With the phenomenal yearly average growth of 264% and its
focus on a multi billion dollar telecommunications market and
with EXISTING & FUTURE net income statements, makes this
company a MUST OWN stock for the longer term as well.
Pitch your tents on this one....before space runs out.
Hier noch eine zu WDSO:
"Fleet Tracking Goes High Tech"
by David Anderson
StockReviewer.net - July 10, 2000
FLEET TRACKING OVERVIEW:
Today`s high tech location technology and the revolution in
telecommunications is causing a fundamental change in the way
vehicle fleets operate and how they are tracked. Much like word
processors revolutionized the scripted word and have turned
typewriters into dinosaurs, so GPS, satellite location, radio location,
network location methods and other are revolutionizing the
management of local and national vehicle fleets.
Data transmission in the U.S. is expected to comprise an ever
increasing portion of the wireless services market. Over the last 2
to 3 years, the wireless data market has taken off on a rapid
growth cycle, driven by the significant use of portable computers,
mobile data terminals, and the introduction of additional new
products such as GPS for automatic vehicle location (AVL) and
tracking that are being employed in ever increasing numbers by
fleet companies in an attempt to maintain their competitive
positions and increase fleet efficiency.
Some industry observers predict that within the next 6 years
wireless data transmission will account for over 10 million users and
half of cellular revenues. The next wireless developments will also
involve other new applications, such as advanced messaging, data
transmission, wireless location services and remote monitoring.
Some leading consulting companies in the wireless communications
industry have made the following projections regarding wireless
communications growth:
The Business Research Group of Newton, Mass., identified the
transportation and utilities industries as two of the hottest
markets for wireless data communications. Their study of 502
companies found that the need to improve efficiency,
accessibility, and service drives most vertical markets to
wireless data communications. Of the companies responding to
their survey, 20% have no plans for wireless, 35% plan to
eventually use wireless, 20% plan to use wireless within two
years, and 25% currently use wireless.
The Yankee Group Estimates that there are 38 million workers
in the U.S. running data applications. Included in this are: field
service workers (23%), sales workers (22%), government
workers(7%), other workers (17%). There were fewer than one
million two-way mobile data users in the U.S. at the end of
1993. This number is forecast to grow to 4.6 million users by
1997 and to reach 9.9 million by 2000.
One such company that is poised to capitalize on the explosive
growth of the mobile wireless communications market is Wireless
Data Solutions, Inc. (WDSO: OTCBB). WDSO is a profitable
wireless mobile communications company engaged in fleet
management solutions.
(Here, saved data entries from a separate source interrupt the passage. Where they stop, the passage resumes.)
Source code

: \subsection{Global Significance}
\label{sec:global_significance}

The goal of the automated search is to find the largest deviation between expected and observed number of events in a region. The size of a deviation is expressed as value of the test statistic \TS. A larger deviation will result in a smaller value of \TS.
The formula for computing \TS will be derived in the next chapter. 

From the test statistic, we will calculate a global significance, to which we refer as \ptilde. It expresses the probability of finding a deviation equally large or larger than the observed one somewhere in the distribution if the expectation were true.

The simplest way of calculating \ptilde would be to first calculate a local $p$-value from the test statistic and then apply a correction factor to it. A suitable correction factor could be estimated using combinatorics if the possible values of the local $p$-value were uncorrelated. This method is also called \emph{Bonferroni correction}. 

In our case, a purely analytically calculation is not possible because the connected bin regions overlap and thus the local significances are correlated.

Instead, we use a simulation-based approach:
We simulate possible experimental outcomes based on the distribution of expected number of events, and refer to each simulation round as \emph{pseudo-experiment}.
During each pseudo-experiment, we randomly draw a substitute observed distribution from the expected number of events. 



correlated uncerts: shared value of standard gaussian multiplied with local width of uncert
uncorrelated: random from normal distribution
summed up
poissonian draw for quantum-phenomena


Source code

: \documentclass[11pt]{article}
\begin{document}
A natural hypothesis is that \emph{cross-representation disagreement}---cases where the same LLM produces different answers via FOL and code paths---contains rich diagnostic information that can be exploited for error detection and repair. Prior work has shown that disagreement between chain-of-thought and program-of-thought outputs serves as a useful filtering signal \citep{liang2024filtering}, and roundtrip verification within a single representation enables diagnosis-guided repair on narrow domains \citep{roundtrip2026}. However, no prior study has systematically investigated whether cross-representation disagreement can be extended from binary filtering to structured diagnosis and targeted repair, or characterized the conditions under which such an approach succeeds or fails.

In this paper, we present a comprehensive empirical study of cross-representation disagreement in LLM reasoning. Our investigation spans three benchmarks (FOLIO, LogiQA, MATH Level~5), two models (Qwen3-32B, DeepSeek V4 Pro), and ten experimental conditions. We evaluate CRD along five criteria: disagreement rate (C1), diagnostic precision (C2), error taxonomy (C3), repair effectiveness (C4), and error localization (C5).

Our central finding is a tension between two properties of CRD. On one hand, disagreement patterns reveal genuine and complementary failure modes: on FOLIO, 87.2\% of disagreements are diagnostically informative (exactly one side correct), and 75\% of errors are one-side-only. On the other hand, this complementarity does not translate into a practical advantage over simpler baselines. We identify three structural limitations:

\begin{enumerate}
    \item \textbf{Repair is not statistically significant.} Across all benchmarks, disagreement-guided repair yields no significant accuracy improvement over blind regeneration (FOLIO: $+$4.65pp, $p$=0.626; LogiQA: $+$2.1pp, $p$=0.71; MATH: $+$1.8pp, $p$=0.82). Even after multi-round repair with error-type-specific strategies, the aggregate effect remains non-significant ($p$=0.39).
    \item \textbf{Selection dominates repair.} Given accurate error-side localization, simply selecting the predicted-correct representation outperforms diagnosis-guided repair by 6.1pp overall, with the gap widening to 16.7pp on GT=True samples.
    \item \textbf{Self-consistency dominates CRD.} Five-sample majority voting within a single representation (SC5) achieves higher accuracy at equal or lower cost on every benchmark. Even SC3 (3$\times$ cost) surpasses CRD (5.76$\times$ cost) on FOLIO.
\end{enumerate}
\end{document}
As an engineering company they
manufacture, distribute and sell an array of mobile data terminals as
well as develop their own proprietary software to run such
applications. They offer an efficient, low cost solution that is easy
to use and adaptable that allows the computerization of critical
fleet data between a central dispatch and its vehicles. Applications
would include rent-a-car companies, ambulances, police vehicles,
trucking industry, courier companies, bus and transit fleets, freight
fleets, construction vehicles and emergency vehicle fleets to name
a few. WDSO has had a fairly dramatic turnaround in recent years.
The new CEO of the company has brought about changes that has
turned WDSO into a profitable company, a truly enviable status for
a NASDAQ OTCBB company whose larger rivals are still grappling at
breaking out of the red. WDSO has increased revenue in the
past year by a whopping 94%, have posted positive net sales
for the last 2 quarters and successfully reduced operating
expenses while increasing cash on hand. And all this without
the help of any external funds or issuing of more shares.
WDSO`s COMPETITIVE ADVANTAGES:
Based upon a customer marketing research survey conducted for
WDSO by The Business Development Group (BDG), a national
business consulting firm, WDSO`s wireless communications
equipment was regarded as superior to their competitors for a
number of specific reasons. First, because of the superior
technological design and the "user friendly features" of their
equipment.
Second, because of the high quality, reliability and ruggedized
durability of WDSO`s equipment. This was stated to be an extremely
important advantage by the customers due to the normal abuse
environments in which many vehicle fleets operate.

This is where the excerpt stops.